Hi, I am helping a friend change his cabin air filter and I saw this video on how to change cabin air filter. I would like to know if it also applies to Prius
The cabin air filter on a Prius is behind the glove box. Beyond simply being able to look at it and see what you need to do to remove and reinstall the glove box, make sure you empty it out before you release it and allow it to pivot down to the floor to remove it from its hinge, because its easy to snap the hinges off.
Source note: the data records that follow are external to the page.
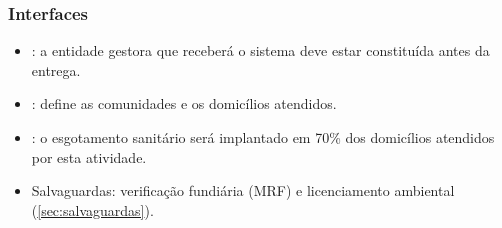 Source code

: 
\subsubsection{Interfaces}

\begin{itemize}
  \item {}: a entidade gestora que receberá o sistema deve
        estar constituída antes da entrega.
  \item {}: define as comunidades e os domicílios atendidos.
  \item {}: o esgotamento sanitário será implantado em 70\%
        dos domicílios atendidos por esta atividade.
  \item Salvaguardas: verificação fundiária (MRF) e licenciamento ambiental
        (\autoref{sec:salvaguardas}).
\end{itemize}
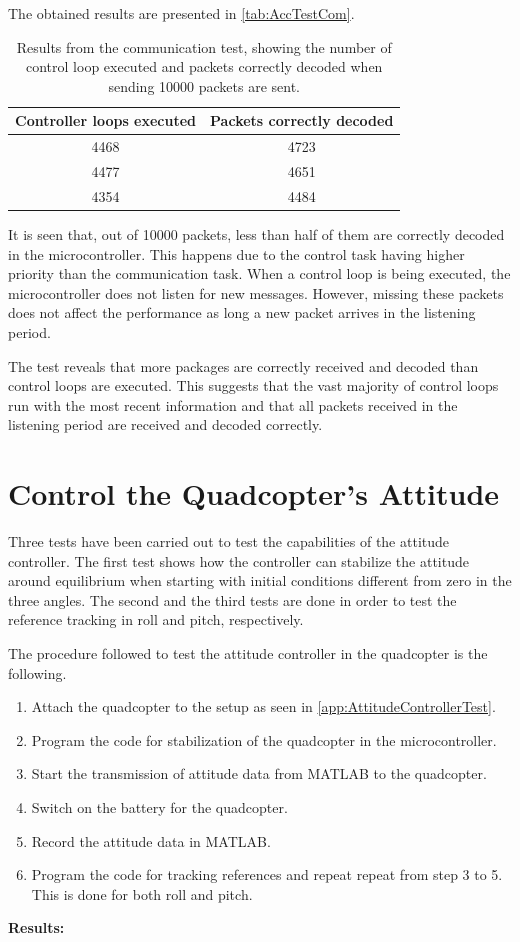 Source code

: The obtained results are presented in \autoref{tab:AccTestCom}.
\begin{table}[H]
    \centering
    \begin{tabular}{|c|c|}
        \hline
       Controller loops executed  & Packets correctly decoded \\ \hline
       4468 &  4723\\ \hline
       4477 &  4651\\ \hline
       4354 &  4484\\ \hline
    \end{tabular}
    \caption{Results from the communication test, showing the number of control loop executed and packets correctly decoded when sending 10000 packets are sent.}
        \label{tab:AccTestCom}
\end{table}
It is seen that, out of 10000 packets, less than half of them are correctly decoded in the microcontroller. This happens due to the control task having higher priority than the communication task. When a control loop is being executed, the microcontroller does not listen for new messages. However, missing these packets does not affect the performance as long a new packet arrives in the listening period.

The test reveals that more packages are correctly received and decoded than control loops are executed. This suggests that the vast majority of control loops run with the most recent information and that all packets received in the listening period are received and decoded correctly. 
\section{Control the Quadcopter's Attitude} \label{sec:accepttestAttitude}
Three tests have been carried out to test the capabilities of the attitude controller. The first test shows how the controller can stabilize the attitude around equilibrium when starting with initial conditions different from zero in the three angles. The second and the third tests are done in order to test the reference tracking in roll and pitch, respectively.

The procedure followed to test the attitude controller in the quadcopter is the following.
\begin{enumerate}
	\item Attach the quadcopter to the setup as seen in \autoref{app:AttitudeControllerTest}.
    \item Program the code for stabilization of the quadcopter in the microcontroller.
	\item Start the transmission of attitude data from MATLAB to the quadcopter.
	\item Switch on the battery for the quadcopter.
	\item Record the attitude data in MATLAB.
    \item Program the code for tracking references and repeat repeat from step 3 to 5. This is done for both roll and pitch.
\end{enumerate}
\textbf{Results:}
Same place as my Scion! I dont use a regular filter,use a normal household furnace filter, cut down to size! One can get many filters from one household filter. Its a common trick found on many Scion/Toyota forums. Maybe it isnt quite as effective as the toyota brand filter, but it does a good job! I know my Scion didn't even come with one, (none of the 2005 scions did, maybe that has changed now)
The filtering capabilites of the correct filter exceed any home filter. Hacking in a piece of a house air filter instead of installing the correct filter is hurting your friend instead of helping him/her out.
Well it can't be that important, if the cars don't even come with one!! Maybe not the greatest logic, but it works,lol
The idea of the cabin air filter is it reduces the chance of molds growing in the evaporator case. There was once a time no-one cared but through the 90's we saw ever increasing numbers of HVAC odor complaints. Now granted, every car does not come with a filter, and those that do not have a much greater risk for the HVAC odors occurring. The main point is, if the car does come with a filter, it should be serviced correctly to help ensure the car works completely as designed.
I would think a MERV10 HVAC filter would be even better than the dealer part. The MERV10 can be bought for $10 and yield up to 4 (at least) car filters...how much do you pay for a single dealer one...$15+?
Picture someone else doing that and charging someone for that "service". Now go around and ask anyone else if the "shop" that installed the cut off house filter ripped them off by not installing the correct part.
I dont think one can compare if you did it your self with a "home" filter and if one went to a garage, and they put in a "home" filter. One has different expectation in that case!
And what kind of mechanic are you John??? I saw your picture--from your radio show----, and you look far too clean to be a mechanic. lol I'm only kidding, we all here appreciate your wisdom and time. have a great holiday season! I foresee extra "home' filters under your xmas tree, lol take care
afg,, "I dont think one can compare if you did it your self with a "home" filter and if one went to a garage, and they put in a "home" filter. One has different expectation in that case!"
There should not be a different expectation, but the perception that it is OK for someone who is decidedly inexperienced, and uneducated in the field of automotive maintenance to hack something into the car and it's being seen as both cheaper and of reasonable quality underscores one of the reasons mechanics can do their jobs correctly and still be treated as if they are dishonest while doing so.
While doing training for a large retail chain recently, one of the area managers asked me for some possible ideas about why they have difficulty retaining technicians. The poor ones stay, while any that have real potential to be good move on in less than two years. The way they market attracts a great number of customers who would be likely to see such hacks as attempting to cut a house filter instead of installing what belongs there as genuinely a good idea. There is a cost associated to such attempts at savings like that air filter hack. This company is so directly affected by it that when I asked him back if he would want his son or daughter to seek a career as a technician inside his company he admitted that would not be desireable.